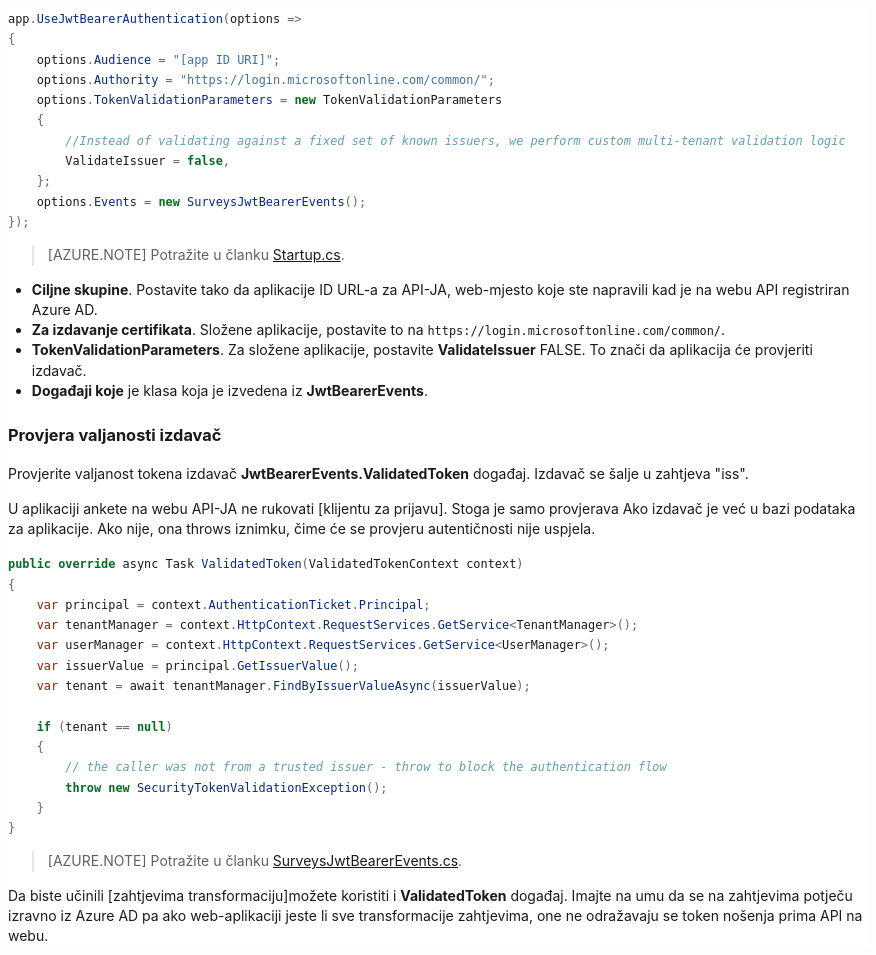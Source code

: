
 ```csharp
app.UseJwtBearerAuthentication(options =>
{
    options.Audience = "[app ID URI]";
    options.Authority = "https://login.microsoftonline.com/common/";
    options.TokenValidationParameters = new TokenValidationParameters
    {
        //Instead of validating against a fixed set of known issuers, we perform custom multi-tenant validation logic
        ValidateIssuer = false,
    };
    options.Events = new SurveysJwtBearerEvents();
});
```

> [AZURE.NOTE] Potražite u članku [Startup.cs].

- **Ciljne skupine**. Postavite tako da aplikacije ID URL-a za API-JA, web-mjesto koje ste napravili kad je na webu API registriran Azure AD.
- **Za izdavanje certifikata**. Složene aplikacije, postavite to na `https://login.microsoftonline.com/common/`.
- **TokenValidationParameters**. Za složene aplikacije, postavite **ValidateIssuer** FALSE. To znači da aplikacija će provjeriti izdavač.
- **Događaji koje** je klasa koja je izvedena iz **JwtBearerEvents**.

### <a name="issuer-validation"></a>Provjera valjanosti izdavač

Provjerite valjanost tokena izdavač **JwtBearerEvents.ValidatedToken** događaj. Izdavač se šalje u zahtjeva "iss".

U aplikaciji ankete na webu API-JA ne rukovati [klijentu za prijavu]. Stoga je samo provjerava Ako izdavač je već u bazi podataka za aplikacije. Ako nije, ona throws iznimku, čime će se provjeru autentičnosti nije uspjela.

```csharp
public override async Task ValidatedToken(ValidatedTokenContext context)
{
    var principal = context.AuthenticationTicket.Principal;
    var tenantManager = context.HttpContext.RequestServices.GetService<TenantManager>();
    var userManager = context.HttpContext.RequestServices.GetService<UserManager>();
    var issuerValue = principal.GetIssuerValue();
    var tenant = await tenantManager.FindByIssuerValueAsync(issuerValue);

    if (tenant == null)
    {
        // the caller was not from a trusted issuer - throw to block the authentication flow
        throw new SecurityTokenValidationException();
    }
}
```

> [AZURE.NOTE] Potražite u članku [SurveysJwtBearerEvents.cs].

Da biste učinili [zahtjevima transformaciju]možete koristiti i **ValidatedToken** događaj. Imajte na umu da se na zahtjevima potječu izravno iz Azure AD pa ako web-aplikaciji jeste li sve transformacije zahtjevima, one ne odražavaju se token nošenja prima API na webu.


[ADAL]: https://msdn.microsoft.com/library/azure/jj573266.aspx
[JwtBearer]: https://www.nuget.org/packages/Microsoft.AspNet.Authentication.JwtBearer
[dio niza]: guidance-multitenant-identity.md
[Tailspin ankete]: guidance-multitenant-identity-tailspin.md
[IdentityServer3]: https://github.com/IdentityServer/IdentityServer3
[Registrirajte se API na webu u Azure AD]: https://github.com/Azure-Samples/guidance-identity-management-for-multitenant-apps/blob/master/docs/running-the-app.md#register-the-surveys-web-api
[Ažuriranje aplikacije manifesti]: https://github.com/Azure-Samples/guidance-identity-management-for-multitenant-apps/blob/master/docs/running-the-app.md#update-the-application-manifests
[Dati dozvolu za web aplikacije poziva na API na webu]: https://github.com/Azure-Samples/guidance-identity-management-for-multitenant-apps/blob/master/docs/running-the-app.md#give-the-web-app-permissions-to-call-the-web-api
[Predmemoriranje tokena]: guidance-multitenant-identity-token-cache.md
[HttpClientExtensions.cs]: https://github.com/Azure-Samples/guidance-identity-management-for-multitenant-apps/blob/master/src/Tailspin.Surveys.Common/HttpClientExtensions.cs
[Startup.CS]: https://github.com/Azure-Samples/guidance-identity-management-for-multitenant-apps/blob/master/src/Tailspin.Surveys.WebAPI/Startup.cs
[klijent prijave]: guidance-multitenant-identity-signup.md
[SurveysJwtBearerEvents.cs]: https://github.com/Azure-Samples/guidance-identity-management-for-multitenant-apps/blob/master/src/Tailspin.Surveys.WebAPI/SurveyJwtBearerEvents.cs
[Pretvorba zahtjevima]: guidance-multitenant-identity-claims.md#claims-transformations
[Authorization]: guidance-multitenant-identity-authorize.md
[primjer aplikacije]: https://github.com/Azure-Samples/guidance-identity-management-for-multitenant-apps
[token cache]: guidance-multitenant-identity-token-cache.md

Exercise:
Copy down every line of the entries containing the word "github".

Reply:
[IdentityServer3]: https://github.com/IdentityServer/IdentityServer3
[Registrirajte se API na webu u Azure AD]: https://github.com/Azure-Samples/guidance-identity-management-for-multitenant-apps/blob/master/docs/running-the-app.md#register-the-surveys-web-api
[Ažuriranje aplikacije manifesti]: https://github.com/Azure-Samples/guidance-identity-management-for-multitenant-apps/blob/master/docs/running-the-app.md#update-the-application-manifests
[Dati dozvolu za web aplikacije poziva na API na webu]: https://github.com/Azure-Samples/guidance-identity-management-for-multitenant-apps/blob/master/docs/running-the-app.md#give-the-web-app-permissions-to-call-the-web-api
[HttpClientExtensions.cs]: https://github.com/Azure-Samples/guidance-identity-management-for-multitenant-apps/blob/master/src/Tailspin.Surveys.Common/HttpClientExtensions.cs
[Startup.CS]: https://github.com/Azure-Samples/guidance-identity-management-for-multitenant-apps/blob/master/src/Tailspin.Surveys.WebAPI/Startup.cs
[SurveysJwtBearerEvents.cs]: https://github.com/Azure-Samples/guidance-identity-management-for-multitenant-apps/blob/master/src/Tailspin.Surveys.WebAPI/SurveyJwtBearerEvents.cs
[primjer aplikacije]: https://github.com/Azure-Samples/guidance-identity-management-for-multitenant-apps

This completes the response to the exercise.